Provided entries:
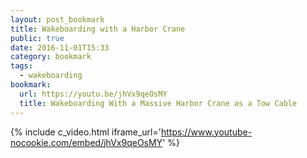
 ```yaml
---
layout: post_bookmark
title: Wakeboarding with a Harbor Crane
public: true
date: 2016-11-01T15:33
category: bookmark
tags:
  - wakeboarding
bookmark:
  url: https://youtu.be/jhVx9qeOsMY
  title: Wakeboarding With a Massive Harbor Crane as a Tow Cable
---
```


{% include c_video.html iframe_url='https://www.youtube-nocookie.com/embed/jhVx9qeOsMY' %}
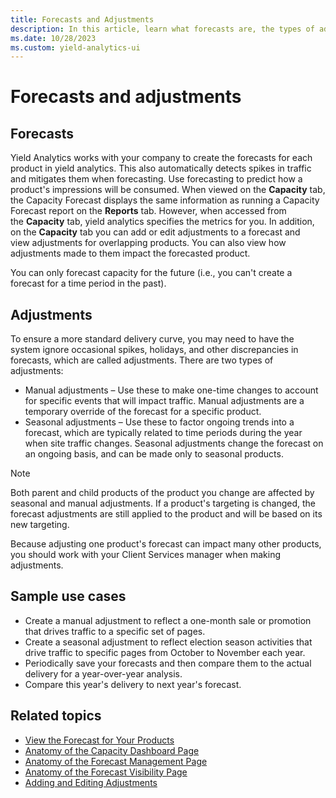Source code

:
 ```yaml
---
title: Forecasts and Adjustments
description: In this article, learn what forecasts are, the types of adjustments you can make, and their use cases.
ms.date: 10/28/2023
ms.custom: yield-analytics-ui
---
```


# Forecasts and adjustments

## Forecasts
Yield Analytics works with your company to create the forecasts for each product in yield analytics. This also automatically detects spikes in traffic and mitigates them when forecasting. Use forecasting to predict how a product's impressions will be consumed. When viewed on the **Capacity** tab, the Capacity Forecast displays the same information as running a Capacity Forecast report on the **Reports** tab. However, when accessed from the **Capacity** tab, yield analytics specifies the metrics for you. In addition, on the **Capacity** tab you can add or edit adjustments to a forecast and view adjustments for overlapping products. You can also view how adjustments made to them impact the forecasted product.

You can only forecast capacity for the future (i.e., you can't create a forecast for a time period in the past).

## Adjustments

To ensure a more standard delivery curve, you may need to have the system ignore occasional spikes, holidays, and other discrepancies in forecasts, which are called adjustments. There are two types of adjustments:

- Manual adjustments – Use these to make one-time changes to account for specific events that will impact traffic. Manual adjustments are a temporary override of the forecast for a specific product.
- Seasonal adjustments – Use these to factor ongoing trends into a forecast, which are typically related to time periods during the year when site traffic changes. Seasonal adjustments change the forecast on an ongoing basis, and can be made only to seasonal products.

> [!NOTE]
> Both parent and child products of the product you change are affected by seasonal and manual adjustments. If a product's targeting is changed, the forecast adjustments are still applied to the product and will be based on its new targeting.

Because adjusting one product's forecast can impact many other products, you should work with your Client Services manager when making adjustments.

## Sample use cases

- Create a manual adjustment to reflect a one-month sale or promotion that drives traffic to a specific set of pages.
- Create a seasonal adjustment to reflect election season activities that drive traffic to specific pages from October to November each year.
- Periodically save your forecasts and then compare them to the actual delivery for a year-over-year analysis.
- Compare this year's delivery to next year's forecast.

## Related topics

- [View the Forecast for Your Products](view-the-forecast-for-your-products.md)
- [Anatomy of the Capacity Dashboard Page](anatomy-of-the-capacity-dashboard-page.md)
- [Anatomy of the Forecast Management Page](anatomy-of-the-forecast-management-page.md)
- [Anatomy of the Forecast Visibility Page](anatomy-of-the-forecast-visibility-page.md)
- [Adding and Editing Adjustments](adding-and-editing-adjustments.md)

--

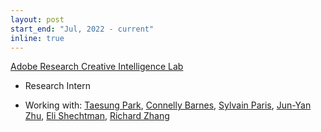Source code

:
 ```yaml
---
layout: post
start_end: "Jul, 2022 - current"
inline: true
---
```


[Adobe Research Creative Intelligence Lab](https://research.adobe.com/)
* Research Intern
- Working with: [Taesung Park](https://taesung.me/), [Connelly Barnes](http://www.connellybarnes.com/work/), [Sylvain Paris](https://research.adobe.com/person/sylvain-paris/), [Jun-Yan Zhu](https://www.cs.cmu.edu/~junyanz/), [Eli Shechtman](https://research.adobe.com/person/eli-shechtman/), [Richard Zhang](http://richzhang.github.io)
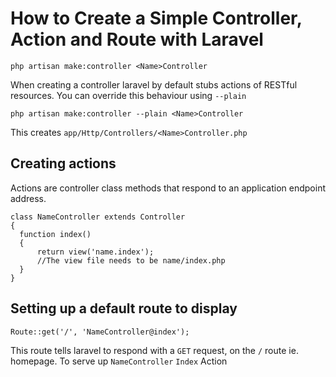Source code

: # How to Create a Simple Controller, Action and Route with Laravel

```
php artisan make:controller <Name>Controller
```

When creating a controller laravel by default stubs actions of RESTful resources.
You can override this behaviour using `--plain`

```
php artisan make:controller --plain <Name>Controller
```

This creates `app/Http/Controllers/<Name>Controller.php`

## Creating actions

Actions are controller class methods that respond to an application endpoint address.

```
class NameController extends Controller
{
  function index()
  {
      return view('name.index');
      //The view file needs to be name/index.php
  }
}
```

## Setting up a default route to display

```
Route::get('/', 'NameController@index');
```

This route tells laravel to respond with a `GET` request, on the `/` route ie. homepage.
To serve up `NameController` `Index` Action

---

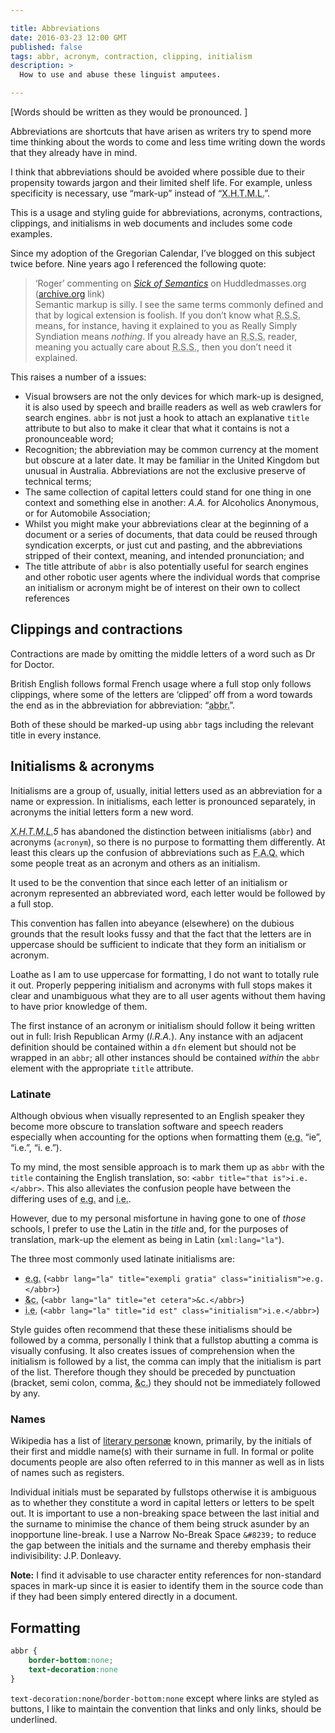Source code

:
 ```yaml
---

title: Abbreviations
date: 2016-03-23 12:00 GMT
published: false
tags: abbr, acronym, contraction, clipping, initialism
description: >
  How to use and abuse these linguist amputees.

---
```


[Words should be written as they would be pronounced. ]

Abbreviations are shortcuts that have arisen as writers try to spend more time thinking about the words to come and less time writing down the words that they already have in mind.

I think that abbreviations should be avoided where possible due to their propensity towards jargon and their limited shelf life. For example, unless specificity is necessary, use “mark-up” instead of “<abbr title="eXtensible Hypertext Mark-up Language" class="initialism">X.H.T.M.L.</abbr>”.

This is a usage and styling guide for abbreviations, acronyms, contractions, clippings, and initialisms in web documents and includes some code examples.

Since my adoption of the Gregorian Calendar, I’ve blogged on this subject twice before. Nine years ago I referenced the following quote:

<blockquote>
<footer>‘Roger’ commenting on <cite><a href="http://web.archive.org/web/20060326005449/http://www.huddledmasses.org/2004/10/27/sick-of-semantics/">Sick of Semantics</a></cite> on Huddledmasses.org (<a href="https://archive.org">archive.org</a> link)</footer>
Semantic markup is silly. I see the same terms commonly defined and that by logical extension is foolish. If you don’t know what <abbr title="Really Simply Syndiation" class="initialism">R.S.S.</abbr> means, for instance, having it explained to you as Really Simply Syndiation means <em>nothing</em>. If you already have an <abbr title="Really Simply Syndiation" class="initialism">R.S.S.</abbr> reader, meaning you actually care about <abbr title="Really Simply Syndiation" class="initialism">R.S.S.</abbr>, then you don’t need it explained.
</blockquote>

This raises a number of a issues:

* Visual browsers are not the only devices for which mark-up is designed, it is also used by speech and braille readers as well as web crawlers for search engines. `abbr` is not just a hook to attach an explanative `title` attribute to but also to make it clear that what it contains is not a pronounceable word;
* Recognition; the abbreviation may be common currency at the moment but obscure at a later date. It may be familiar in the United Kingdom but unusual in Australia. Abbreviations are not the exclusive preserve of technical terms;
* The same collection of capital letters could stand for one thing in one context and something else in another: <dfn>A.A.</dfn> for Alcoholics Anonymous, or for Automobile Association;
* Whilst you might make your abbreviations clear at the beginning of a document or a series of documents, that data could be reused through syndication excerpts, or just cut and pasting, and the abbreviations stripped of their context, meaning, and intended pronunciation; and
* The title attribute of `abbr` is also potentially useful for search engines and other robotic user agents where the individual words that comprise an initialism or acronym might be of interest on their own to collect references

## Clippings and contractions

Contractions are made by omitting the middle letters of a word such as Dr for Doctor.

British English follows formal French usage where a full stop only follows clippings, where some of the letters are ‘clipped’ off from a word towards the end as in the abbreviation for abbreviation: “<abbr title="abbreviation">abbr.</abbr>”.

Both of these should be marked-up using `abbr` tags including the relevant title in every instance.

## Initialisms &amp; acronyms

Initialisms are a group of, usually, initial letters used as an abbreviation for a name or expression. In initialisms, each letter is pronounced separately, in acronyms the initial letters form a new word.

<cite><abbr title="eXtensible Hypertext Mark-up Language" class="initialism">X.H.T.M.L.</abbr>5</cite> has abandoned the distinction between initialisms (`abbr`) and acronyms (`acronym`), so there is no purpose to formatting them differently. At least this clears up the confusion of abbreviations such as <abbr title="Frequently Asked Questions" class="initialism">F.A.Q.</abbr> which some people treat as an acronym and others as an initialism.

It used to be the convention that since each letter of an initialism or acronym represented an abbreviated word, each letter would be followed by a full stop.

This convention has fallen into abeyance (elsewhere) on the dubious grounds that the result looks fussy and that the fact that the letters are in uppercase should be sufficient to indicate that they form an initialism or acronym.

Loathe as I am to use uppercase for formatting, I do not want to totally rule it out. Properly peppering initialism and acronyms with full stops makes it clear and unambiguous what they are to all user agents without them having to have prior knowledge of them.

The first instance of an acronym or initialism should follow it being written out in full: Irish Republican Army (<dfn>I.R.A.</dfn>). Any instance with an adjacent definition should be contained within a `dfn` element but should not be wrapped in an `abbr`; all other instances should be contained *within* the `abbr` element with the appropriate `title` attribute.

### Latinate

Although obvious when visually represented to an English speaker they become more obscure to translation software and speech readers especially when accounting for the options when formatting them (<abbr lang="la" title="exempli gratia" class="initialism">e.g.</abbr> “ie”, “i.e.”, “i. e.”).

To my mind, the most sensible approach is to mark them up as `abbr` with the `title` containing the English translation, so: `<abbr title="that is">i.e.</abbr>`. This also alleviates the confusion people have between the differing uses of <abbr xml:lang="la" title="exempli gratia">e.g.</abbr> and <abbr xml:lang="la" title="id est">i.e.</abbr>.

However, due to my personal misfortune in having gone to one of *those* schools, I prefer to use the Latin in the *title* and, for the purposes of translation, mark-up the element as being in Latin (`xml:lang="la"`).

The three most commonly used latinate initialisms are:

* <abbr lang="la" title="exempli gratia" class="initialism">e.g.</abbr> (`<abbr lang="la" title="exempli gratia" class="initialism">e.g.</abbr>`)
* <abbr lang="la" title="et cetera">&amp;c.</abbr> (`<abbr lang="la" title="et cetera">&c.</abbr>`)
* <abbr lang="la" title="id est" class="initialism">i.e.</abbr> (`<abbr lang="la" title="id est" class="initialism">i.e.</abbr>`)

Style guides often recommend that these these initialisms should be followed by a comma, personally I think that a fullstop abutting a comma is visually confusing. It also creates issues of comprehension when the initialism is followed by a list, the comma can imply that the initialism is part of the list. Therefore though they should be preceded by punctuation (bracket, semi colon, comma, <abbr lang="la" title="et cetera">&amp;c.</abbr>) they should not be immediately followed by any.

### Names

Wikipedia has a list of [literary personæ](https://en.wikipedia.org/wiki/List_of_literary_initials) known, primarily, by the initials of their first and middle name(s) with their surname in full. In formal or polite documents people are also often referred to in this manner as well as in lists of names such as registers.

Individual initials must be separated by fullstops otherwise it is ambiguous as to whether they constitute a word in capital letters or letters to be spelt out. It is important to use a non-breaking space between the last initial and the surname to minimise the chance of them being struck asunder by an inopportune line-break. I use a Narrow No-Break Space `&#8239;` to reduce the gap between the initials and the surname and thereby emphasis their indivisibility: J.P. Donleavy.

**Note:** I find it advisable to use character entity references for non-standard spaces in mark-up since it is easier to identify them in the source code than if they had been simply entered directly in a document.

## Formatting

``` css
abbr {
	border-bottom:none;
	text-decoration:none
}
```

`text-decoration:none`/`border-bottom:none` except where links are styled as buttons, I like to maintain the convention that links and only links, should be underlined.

Your objective:
The answer must consist of every line from the records above that holds "default".

Written answer:
When creating a controller laravel by default stubs actions of RESTful resources.
## Setting up a default route to display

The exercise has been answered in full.